Great-grandmother and the war is a story within a story, following Lan/Christine Zhang (referred as Lan/Christine below) listening to her great-grandmother (Zhang Xiaoyun, referred as Zhang below) recounting the tale of her meeting Yan as a child, growing up during the Sino-Japanese war, and her survival. It is a mix of hyperlinks and choice-based interactive fiction.

From the start, you are informed the story will have three distinct part, each with the possibility to start from the main screen. Those parts depict different period of Zhang's life throughout the Sino-Japanese conflict, through her retelling to Lan, her great-granddaughter: during the bombing of Tianjin, where Zhang is just a child having to leave everything behind; under the Japanese's rule, during which Zhang lives in a girls' boarding school, having lost contact with her family and struggling with her identity and emotions; and starting from China's liberation at the end of WWII, where snippets of Zhang's adult life is described, as she yearns to find who she considers to be her family.

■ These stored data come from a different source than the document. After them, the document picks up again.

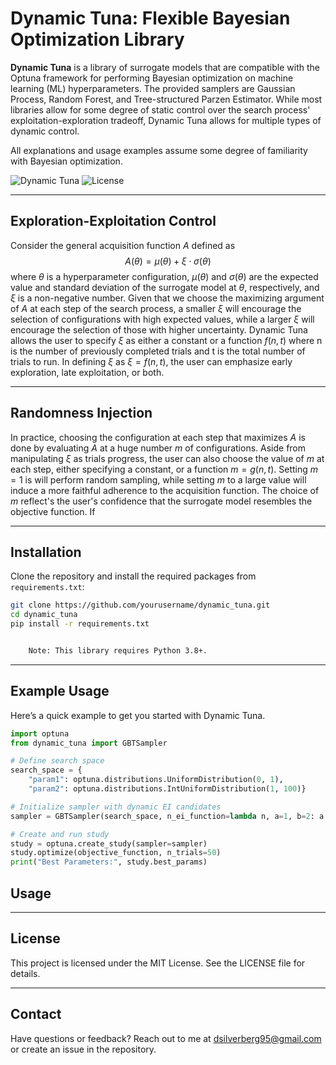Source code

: # Dynamic Tuna: Flexible Bayesian Optimization Library

**Dynamic Tuna** is a library of surrogate models that are compatible with the Optuna framework for performing Bayesian optimization on machine learning (ML) hyperparameters. The provided samplers are Gaussian Process, Random Forest, and Tree-structured Parzen Estimator. While most libraries allow for some degree of static control over the search process' exploitation-exploration tradeoff, Dynamic Tuna allows for multiple types of dynamic control.

All explanations and usage examples assume some degree of familiarity with Bayesian optimization.

![Dynamic Tuna](https://img.shields.io/badge/bayesian-optimization-blue.svg) ![License](https://img.shields.io/badge/license-MIT-green)

---

## Exploration-Exploitation Control

Consider the general acquisition function $A$ defined as $$A(\theta) = \mu(\theta) + \xi\cdot\sigma(\theta)$$ where $\theta$ is a hyperparameter configuration, $\mu(\theta)$ and $\sigma(\theta)$ are the expected value and standard deviation of the surrogate model at $\theta$, respectively, and $\xi$ is a non-negative number. Given that we choose the maximizing argument of $A$ at each step of the search process, a smaller $\xi$ will encourage the selection of configurations with high expected values, while a larger $\xi$ will encourage the selection of those with higher uncertainty. Dynamic Tuna allows the user to specify $\xi$ as either a constant or a function $f(n, t)$ where n is the number of previously completed trials and t is the total number of trials to run. In defining $\xi$ as $\xi = f(n, t)$, the user can emphasize early exploration, late exploitation, or both. 

---

## Randomness Injection

In practice, choosing the configuration at each step that maximizes $A$ is done by evaluating $A$ at a huge number $m$ of configurations. Aside from manipulating $\xi$ as trials progress, the user can also choose the value of $m$ at each step, either specifying a constant, or a function $m=g(n, t)$. Setting $m=1$ is will perform random sampling, while setting $m$ to a large value will induce a more faithful adherence to the acquisition function.  The choice of $m$ reflect's the user's confidence that the surrogate model resembles the objective function. If 

---


## Installation

Clone the repository and install the required packages from `requirements.txt`:

```bash
git clone https://github.com/yourusername/dynamic_tuna.git
cd dynamic_tuna
pip install -r requirements.txt


	Note: This library requires Python 3.8+.
```

---

## Example Usage
Here’s a quick example to get you started with Dynamic Tuna.

```python
import optuna
from dynamic_tuna import GBTSampler

# Define search space
search_space = {
    "param1": optuna.distributions.UniformDistribution(0, 1),
    "param2": optuna.distributions.IntUniformDistribution(1, 100)}

# Initialize sampler with dynamic EI candidates
sampler = GBTSampler(search_space, n_ei_function=lambda n, a=1, b=2: a * n + b)

# Create and run study
study = optuna.create_study(sampler=sampler)
study.optimize(objective_function, n_trials=50)
print("Best Parameters:", study.best_params)
```
## Usage

---

## License

This project is licensed under the MIT License. See the LICENSE file for details.

---

## Contact

Have questions or feedback? Reach out to me at dsilverberg95@gmail.com or create an issue in the repository.


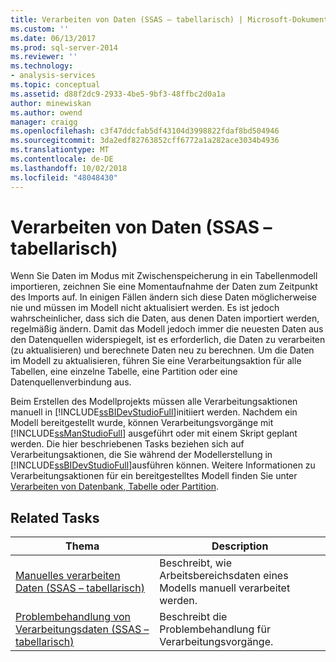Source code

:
 ```yaml
---
title: Verarbeiten von Daten (SSAS – tabellarisch) | Microsoft-Dokumentation
ms.custom: ''
ms.date: 06/13/2017
ms.prod: sql-server-2014
ms.reviewer: ''
ms.technology:
- analysis-services
ms.topic: conceptual
ms.assetid: d88f2dc9-2933-4be5-9bf3-48ffbc2d0a1a
author: minewiskan
ms.author: owend
manager: craigg
ms.openlocfilehash: c3f47ddcfab5df43104d3998822fdaf8bd504946
ms.sourcegitcommit: 3da2edf82763852cff6772a1a282ace3034b4936
ms.translationtype: MT
ms.contentlocale: de-DE
ms.lasthandoff: 10/02/2018
ms.locfileid: "48048430"
---
```

# <a name="process-data-ssas-tabular"></a>Verarbeiten von Daten (SSAS – tabellarisch)
  Wenn Sie Daten im Modus mit Zwischenspeicherung in ein Tabellenmodell importieren, zeichnen Sie eine Momentaufnahme der Daten zum Zeitpunkt des Imports auf. In einigen Fällen ändern sich diese Daten möglicherweise nie und müssen im Modell nicht aktualisiert werden. Es ist jedoch wahrscheinlicher, dass sich die Daten, aus denen Daten importiert werden, regelmäßig ändern. Damit das Modell jedoch immer die neuesten Daten aus den Datenquellen widerspiegelt, ist es erforderlich, die Daten zu verarbeiten (zu aktualisieren) und berechnete Daten neu zu berechnen. Um die Daten im Modell zu aktualisieren, führen Sie eine Verarbeitungsaktion für alle Tabellen, eine einzelne Tabelle, eine Partition oder eine Datenquellenverbindung aus.  
  
 Beim Erstellen des Modellprojekts müssen alle Verarbeitungsaktionen manuell in [!INCLUDE[ssBIDevStudioFull](../includes/ssbidevstudiofull-md.md)]initiiert werden. Nachdem ein Modell bereitgestellt wurde, können Verarbeitungsvorgänge mit [!INCLUDE[ssManStudioFull](../includes/ssmanstudiofull-md.md)] ausgeführt oder mit einem Skript geplant werden. Die hier beschriebenen Tasks beziehen sich auf Verarbeitungsaktionen, die Sie während der Modellerstellung in [!INCLUDE[ssBIDevStudioFull](../includes/ssbidevstudiofull-md.md)]ausführen können. Weitere Informationen zu Verarbeitungsaktionen für ein bereitgestelltes Modell finden Sie unter [Verarbeiten von Datenbank, Tabelle oder Partition](tabular-models/process-database-table-or-partition-analysis-services.md).  
  
## <a name="related-tasks"></a>Related Tasks  
  
|Thema|Description|  
|-----------|-----------------|  
|[Manuelles verarbeiten Daten &#40;SSAS – tabellarisch&#41;](manually-process-data-ssas-tabular.md)|Beschreibt, wie Arbeitsbereichsdaten eines Modells manuell verarbeitet werden.|  
|[Problembehandlung von Verarbeitungsdaten &#40;SSAS – tabellarisch&#41;](troubleshoot-process-data-ssas-tabular.md)|Beschreibt die Problembehandlung für Verarbeitungsvorgänge.|  
  
  
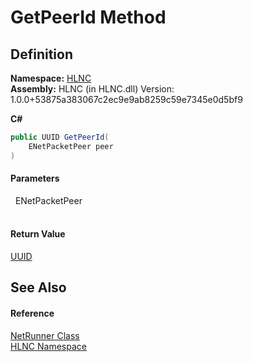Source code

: # GetPeerId Method




## Definition
**Namespace:** <a href="N_HLNC">HLNC</a>  
**Assembly:** HLNC (in HLNC.dll) Version: 1.0.0+53875a383067c2ec9e9ab8259c59e7345e0d5bf9

**C#**
``` C#
public UUID GetPeerId(
	ENetPacketPeer peer
)
```



#### Parameters
<dl><dt>  ENetPacketPeer</dt><dd> </dd></dl>

#### Return Value
<a href="T_HLNC_UUID">UUID</a>

## See Also


#### Reference
<a href="T_HLNC_NetRunner">NetRunner Class</a>  
<a href="N_HLNC">HLNC Namespace</a>  
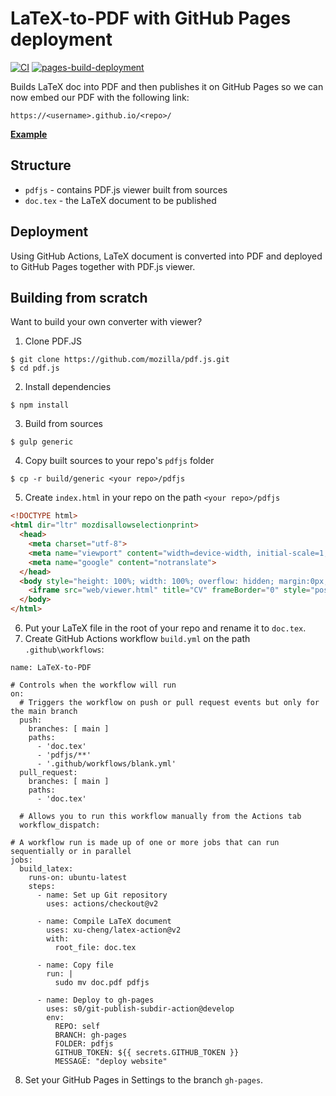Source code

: # LaTeX-to-PDF with GitHub Pages deployment

[![CI](https://github.com/xtenzQ/latex-pdfjs-viewer/actions/workflows/blank.yml/badge.svg)](https://github.com/xtenzQ/latex-pdfjs-viewer/actions/workflows/blank.yml) [![pages-build-deployment](https://github.com/xtenzQ/latex-pdfjs-viewer/actions/workflows/pages/pages-build-deployment/badge.svg?branch=gh-pages)](https://github.com/xtenzQ/latex-pdfjs-viewer/actions/workflows/pages/pages-build-deployment)

Builds LaTeX doc into PDF and then publishes it on GitHub Pages so we can now embed our PDF with the following link:
```
https://<username>.github.io/<repo>/
```
**[Example](https://rusetskii.dev/latex-pdfjs-viewer/)**

## Structure

- `pdfjs` - contains PDF.js viewer built from sources
- `doc.tex` - the LaTeX document to be published

## Deployment

Using GitHub Actions, LaTeX document is converted into PDF and deployed to GitHub Pages together with PDF.js viewer.

## Building from scratch

Want to build your own converter with viewer?
1. Clone PDF.JS
```
$ git clone https://github.com/mozilla/pdf.js.git
$ cd pdf.js
```
2. Install dependencies
```
$ npm install
```
3. Build from sources
```
$ gulp generic
```
4. Copy built sources to your repo's `pdfjs` folder
```
$ cp -r build/generic <your repo>/pdfjs
```
5. Create `index.html` in your repo on the path `<your repo>/pdfjs`
```HTML
<!DOCTYPE html>
<html dir="ltr" mozdisallowselectionprint>
  <head>
    <meta charset="utf-8">
    <meta name="viewport" content="width=device-width, initial-scale=1, maximum-scale=1">
    <meta name="google" content="notranslate">
  </head>
  <body style="height: 100%; width: 100%; overflow: hidden; margin:0px; background-color: rgb(82, 86, 89);">
    <iframe src="web/viewer.html" title="CV" frameBorder="0" style="position:absolute; left: 0; top: 0;" width="100%" height="100%">
  </body>
</html>
```
6. Put your LaTeX file in the root of your repo and rename it to `doc.tex`.
7. Create GitHub Actions workflow `build.yml` on the path `.github\workflows`:
```YML
name: LaTeX-to-PDF

# Controls when the workflow will run
on:
  # Triggers the workflow on push or pull request events but only for the main branch
  push:
    branches: [ main ]
    paths:
      - 'doc.tex'
      - 'pdfjs/**'
      - '.github/workflows/blank.yml'
  pull_request:
    branches: [ main ]
    paths:
      - 'doc.tex'

  # Allows you to run this workflow manually from the Actions tab
  workflow_dispatch:

# A workflow run is made up of one or more jobs that can run sequentially or in parallel
jobs:
  build_latex:
    runs-on: ubuntu-latest
    steps:
      - name: Set up Git repository
        uses: actions/checkout@v2
        
      - name: Compile LaTeX document
        uses: xu-cheng/latex-action@v2
        with:
          root_file: doc.tex
          
      - name: Copy file
        run: |
          sudo mv doc.pdf pdfjs

      - name: Deploy to gh-pages
        uses: s0/git-publish-subdir-action@develop
        env:
          REPO: self
          BRANCH: gh-pages
          FOLDER: pdfjs
          GITHUB_TOKEN: ${{ secrets.GITHUB_TOKEN }}
          MESSAGE: "deploy website"
```
8. Set your GitHub Pages in Settings to the branch `gh-pages`.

An interesting parallel to this is that Lan/Christine experiences the retelling of her great-grandmother's life at a similar age Zhang is supposed to be during the story and facing mirroring those events, as Lan is about to move to the Americas as a child, then coming back as a teenagers struggling with her identity (changing her name being a major point), and as an adult reconnecting with her family after many years apart.

An other important character I have yet to mention here is Yan. First finding and following Zhang (or pushing Zhang to overcome her anxiety about the situation), then staying with her at the boarding school where she ends up getting involved with the local revolutionary group (and romantically with Zhang), before leaving Zhang behind in the final part to join the Communists. Yan and Zhang do manage to find each other twice after that (both by chance), with the final meeting reigniting their relationship, until Yan's death.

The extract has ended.